Task requirements: With the images left out, print all of the records below exactly.
*** Opening Material to process ***
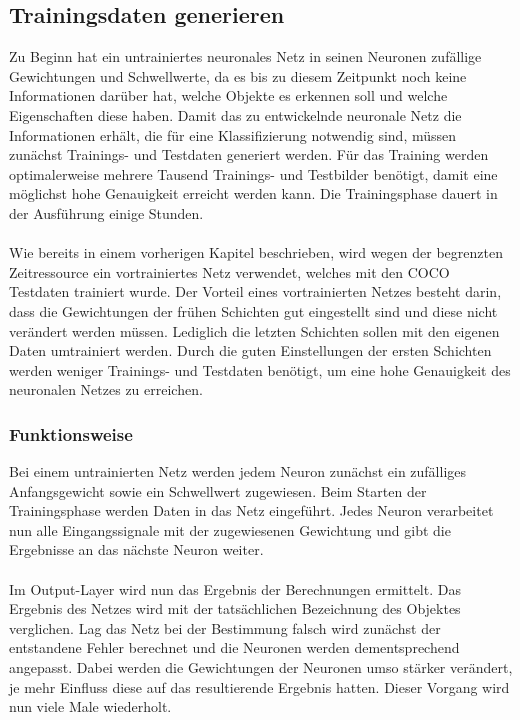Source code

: \documentclass[a4paper,12pt,oneside]{article}
\begin{document}
\subsection{Trainingsdaten generieren} 
Zu Beginn hat ein untrainiertes neuronales Netz in seinen Neuronen zufällige Gewichtungen und Schwellwerte, da es bis zu diesem Zeitpunkt noch keine Informationen darüber hat, welche Objekte es erkennen soll und welche Eigenschaften diese haben. Damit das zu entwickelnde neuronale Netz die Informationen erhält, die für eine Klassifizierung notwendig sind, müssen zunächst Trainings- und Testdaten generiert werden. Für das Training werden optimalerweise mehrere Tausend Trainings- und Testbilder benötigt, damit eine möglichst hohe Genauigkeit erreicht werden kann. Die Trainingsphase dauert in der Ausführung einige Stunden. 
\\
\\
Wie bereits in einem vorherigen Kapitel beschrieben, wird wegen der begrenzten Zeitressource ein vortrainiertes Netz verwendet, welches mit den COCO Testdaten trainiert wurde. Der Vorteil eines vortrainierten Netzes besteht darin, dass die Gewichtungen der frühen Schichten gut eingestellt sind und diese nicht verändert werden müssen. Lediglich die letzten Schichten sollen mit den eigenen Daten umtrainiert werden. Durch die guten Einstellungen der ersten Schichten werden weniger Trainings- und Testdaten benötigt, um eine hohe Genauigkeit des neuronalen Netzes zu erreichen.

\subsubsection{Funktionsweise}
Bei einem untrainierten Netz werden jedem Neuron zunächst ein zufälliges Anfangsgewicht sowie ein Schwellwert zugewiesen. Beim Starten der Trainingsphase werden Daten in das Netz eingeführt. Jedes Neuron verarbeitet nun alle Eingangssignale mit der zugewiesenen Gewichtung und gibt die Ergebnisse an das nächste Neuron weiter. 
\\
\\
Im Output-Layer wird nun das Ergebnis der Berechnungen ermittelt. Das Ergebnis des Netzes wird mit der tatsächlichen Bezeichnung des Objektes verglichen. Lag das Netz bei der Bestimmung falsch wird zunächst der entstandene Fehler berechnet und die Neuronen werden dementsprechend angepasst. Dabei werden die Gewichtungen der Neuronen umso stärker verändert, je mehr Einfluss diese auf das resultierende Ergebnis hatten. Dieser Vorgang wird nun viele Male wiederholt.
  
\end{document}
*** Closing Material to process ***
Expected answer:
Source code

: \documentclass[a4paper,12pt,oneside]{article}
\begin{document}
\subsection{Trainingsdaten generieren} 
Zu Beginn hat ein untrainiertes neuronales Netz in seinen Neuronen zufällige Gewichtungen und Schwellwerte, da es bis zu diesem Zeitpunkt noch keine Informationen darüber hat, welche Objekte es erkennen soll und welche Eigenschaften diese haben. Damit das zu entwickelnde neuronale Netz die Informationen erhält, die für eine Klassifizierung notwendig sind, müssen zunächst Trainings- und Testdaten generiert werden. Für das Training werden optimalerweise mehrere Tausend Trainings- und Testbilder benötigt, damit eine möglichst hohe Genauigkeit erreicht werden kann. Die Trainingsphase dauert in der Ausführung einige Stunden. 
\\
\\
Wie bereits in einem vorherigen Kapitel beschrieben, wird wegen der begrenzten Zeitressource ein vortrainiertes Netz verwendet, welches mit den COCO Testdaten trainiert wurde. Der Vorteil eines vortrainierten Netzes besteht darin, dass die Gewichtungen der frühen Schichten gut eingestellt sind und diese nicht verändert werden müssen. Lediglich die letzten Schichten sollen mit den eigenen Daten umtrainiert werden. Durch die guten Einstellungen der ersten Schichten werden weniger Trainings- und Testdaten benötigt, um eine hohe Genauigkeit des neuronalen Netzes zu erreichen.

\subsubsection{Funktionsweise}
Bei einem untrainierten Netz werden jedem Neuron zunächst ein zufälliges Anfangsgewicht sowie ein Schwellwert zugewiesen. Beim Starten der Trainingsphase werden Daten in das Netz eingeführt. Jedes Neuron verarbeitet nun alle Eingangssignale mit der zugewiesenen Gewichtung und gibt die Ergebnisse an das nächste Neuron weiter. 
\\
\\
Im Output-Layer wird nun das Ergebnis der Berechnungen ermittelt. Das Ergebnis des Netzes wird mit der tatsächlichen Bezeichnung des Objektes verglichen. Lag das Netz bei der Bestimmung falsch wird zunächst der entstandene Fehler berechnet und die Neuronen werden dementsprechend angepasst. Dabei werden die Gewichtungen der Neuronen umso stärker verändert, je mehr Einfluss diese auf das resultierende Ergebnis hatten. Dieser Vorgang wird nun viele Male wiederholt.
  
\end{document}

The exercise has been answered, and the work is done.